Why is the best launch angle up a hill steeper than 45°?

On flat ground the range-maximising launch angle is 45°, the angle that bisects the ground and the vertical. On an upward slope of angle φ the landing surface itself has tilted up, so the angle that bisects the slope and the vertical is θ* = 45° + φ/2. The launch must lean toward the steeper side to keep the projectile aloft long enough to reach further up the rising ground.

The simulator reports this directly: set the incline angle φ to 20° and the Optimum θ readout shows 55°. Sweeping the launch angle at v = 25 m/s, the Range up slope readout peaks at θ = 55° with about 47.5 m, beating the 46.4 m at 60° and the 43.1 m at 45°.

A steeper slope wants a steeper launch: at φ = 40° the Optimum θ readout reads 65°. Setting φ = 0° returns the optimum to 45°, recovering the familiar flat-ground result as the special case of the same rule.

How does an uphill shot in golf or soccer differ from a flat-ground shot?

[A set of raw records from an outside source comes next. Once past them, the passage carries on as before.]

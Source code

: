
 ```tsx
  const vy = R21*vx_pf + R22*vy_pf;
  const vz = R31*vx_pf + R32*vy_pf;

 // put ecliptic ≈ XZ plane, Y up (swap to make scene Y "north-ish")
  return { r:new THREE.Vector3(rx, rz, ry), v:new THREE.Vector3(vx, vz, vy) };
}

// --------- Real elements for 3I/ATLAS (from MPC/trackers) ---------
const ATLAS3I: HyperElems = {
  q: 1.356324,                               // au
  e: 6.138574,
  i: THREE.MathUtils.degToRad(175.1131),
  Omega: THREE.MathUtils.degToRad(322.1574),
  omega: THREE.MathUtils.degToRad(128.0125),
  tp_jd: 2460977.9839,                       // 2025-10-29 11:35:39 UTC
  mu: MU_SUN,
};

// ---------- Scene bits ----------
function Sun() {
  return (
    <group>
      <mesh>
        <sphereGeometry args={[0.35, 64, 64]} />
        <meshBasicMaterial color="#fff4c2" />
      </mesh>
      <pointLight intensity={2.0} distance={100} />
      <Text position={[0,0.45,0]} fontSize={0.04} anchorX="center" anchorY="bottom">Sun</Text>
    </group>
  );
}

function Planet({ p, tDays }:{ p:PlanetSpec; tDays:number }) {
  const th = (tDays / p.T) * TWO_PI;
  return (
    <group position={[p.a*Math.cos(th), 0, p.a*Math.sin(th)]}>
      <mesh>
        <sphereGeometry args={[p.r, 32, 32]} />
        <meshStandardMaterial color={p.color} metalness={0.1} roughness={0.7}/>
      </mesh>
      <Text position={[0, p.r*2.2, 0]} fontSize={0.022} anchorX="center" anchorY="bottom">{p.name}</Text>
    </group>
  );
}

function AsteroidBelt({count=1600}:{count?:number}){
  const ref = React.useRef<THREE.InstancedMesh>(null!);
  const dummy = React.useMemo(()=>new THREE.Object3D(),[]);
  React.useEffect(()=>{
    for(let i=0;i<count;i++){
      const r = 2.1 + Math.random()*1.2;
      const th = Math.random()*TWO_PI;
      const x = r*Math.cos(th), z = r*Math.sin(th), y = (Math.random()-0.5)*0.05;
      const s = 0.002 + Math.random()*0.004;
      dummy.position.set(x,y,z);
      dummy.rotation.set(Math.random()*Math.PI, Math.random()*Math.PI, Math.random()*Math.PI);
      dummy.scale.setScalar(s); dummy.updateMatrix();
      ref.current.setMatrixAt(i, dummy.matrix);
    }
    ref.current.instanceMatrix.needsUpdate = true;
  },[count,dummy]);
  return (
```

Playing uphill, the ball has to climb to a landing point that is higher than the launch point, so the trajectory must be steeper than it would be on the level. A player who aims as though the ground were flat — around 45° — leaves range on the table.

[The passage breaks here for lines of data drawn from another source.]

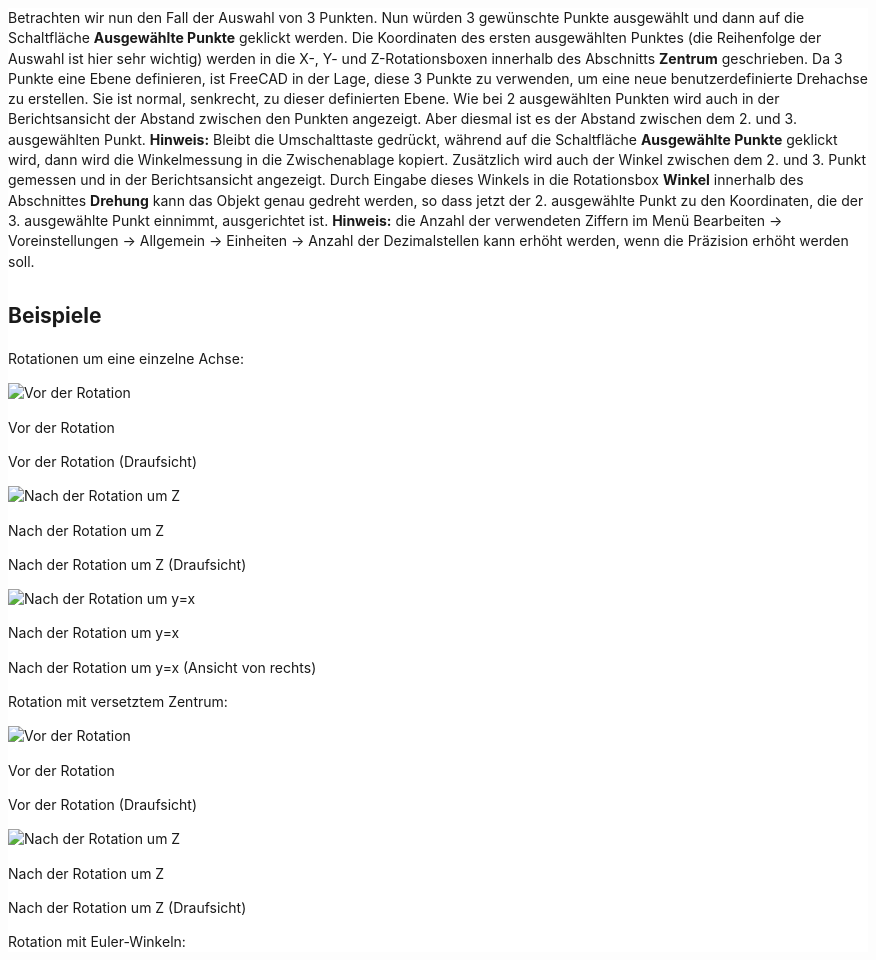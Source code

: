 Betrachten wir nun den Fall der Auswahl von 3 Punkten. Nun würden 3 gewünschte Punkte ausgewählt und dann auf die Schaltfläche **Ausgewählte Punkte** geklickt werden. Die Koordinaten des ersten ausgewählten Punktes (die Reihenfolge der Auswahl ist hier sehr wichtig) werden in die X-, Y- und Z-Rotationsboxen innerhalb des Abschnitts **Zentrum** geschrieben. Da 3 Punkte eine Ebene definieren, ist FreeCAD in der Lage, diese 3 Punkte zu verwenden, um eine neue benutzerdefinierte Drehachse zu erstellen. Sie ist normal, senkrecht, zu dieser definierten Ebene. Wie bei 2 ausgewählten Punkten wird auch in der Berichtsansicht der Abstand zwischen den Punkten angezeigt. Aber diesmal ist es der Abstand zwischen dem 2. und 3. ausgewählten Punkt.
**Hinweis:** Bleibt die Umschalttaste gedrückt, während auf die Schaltfläche **Ausgewählte Punkte** geklickt wird, dann wird die Winkelmessung in die Zwischenablage kopiert. Zusätzlich wird auch der Winkel zwischen dem 2. und 3. Punkt gemessen und in der Berichtsansicht angezeigt. Durch Eingabe dieses Winkels in die Rotationsbox **Winkel** innerhalb des Abschnittes **Drehung** kann das Objekt genau gedreht werden, so dass jetzt der 2. ausgewählte Punkt zu den Koordinaten, die der 3. ausgewählte Punkt einnimmt, ausgerichtet ist.
**Hinweis:** die Anzahl der verwendeten Ziffern im Menü Bearbeiten -> Voreinstellungen -> Allgemein -> Einheiten -> Anzahl der Dezimalstellen kann erhöht werden, wenn die Präzision erhöht werden soll.

## Beispiele

Rotationen um eine einzelne Achse:

![Vor der Rotation](/images/RotationAboutZBefore.png)

Vor der Rotation

Vor der Rotation (Draufsicht)

![Nach der Rotation um Z](/images/RotationAboutZAfter.png)

Nach der Rotation um Z

Nach der Rotation um Z (Draufsicht)

![Nach der Rotation um y=x](/images/RotationAboutYXAfter.png)

Nach der Rotation um y=x

Nach der Rotation um y=x (Ansicht von rechts)

Rotation mit versetztem Zentrum:

![Vor der Rotation](/images/RotationOffsetBefore.png)

Vor der Rotation

Vor der Rotation (Draufsicht)

![Nach der Rotation um Z](/images/RotationOffsetAfter.png)

Nach der Rotation um Z

Nach der Rotation um Z (Draufsicht)

Rotation mit Euler-Winkeln:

The simulator quantifies the penalty: with v = 25 m/s on a 20° slope, a 45° launch carries the ball 43.1 m up the slope, while the optimum 55° launch reaches 47.5 m — about 10% further for the same speed. The effect grows with the gradient. On a gentle 10° rise the optimum is only 50°, but on a steep 40° rise it climbs to 65°.

Real golf and soccer add air resistance and spin, which shift the practical optimum, but the geometric lesson is unchanged: aim uphill steeper than you would on the flat.

Why do complementary angles stop giving equal range on a slope?

On flat ground the range depends on sin(2θ), and because sin(2θ) is symmetric about 45°, complementary angles that sum to 90° — such as 30° and 60° — give exactly equal range. The simulator confirms this with the incline set to 0°: at v = 25 m/s both 30° and 60° produce a Range up slope of about 55.2 m.

The moment the slope tilts, that symmetry is broken. The incline range depends on cos(θ)·sin(θ − φ), which is no longer symmetric about a single angle once φ is non-zero. With the incline at 20° and v = 25 m/s, a 30° launch reaches only about 21.7 m up the slope while a 60° launch reaches 46.4 m — more than double, even though the two angles are still complementary.

The slope picks a side: launches above the new optimum of 55° lose range gently, while launches well below it fall short badly because they drive the projectile into the rising ground early.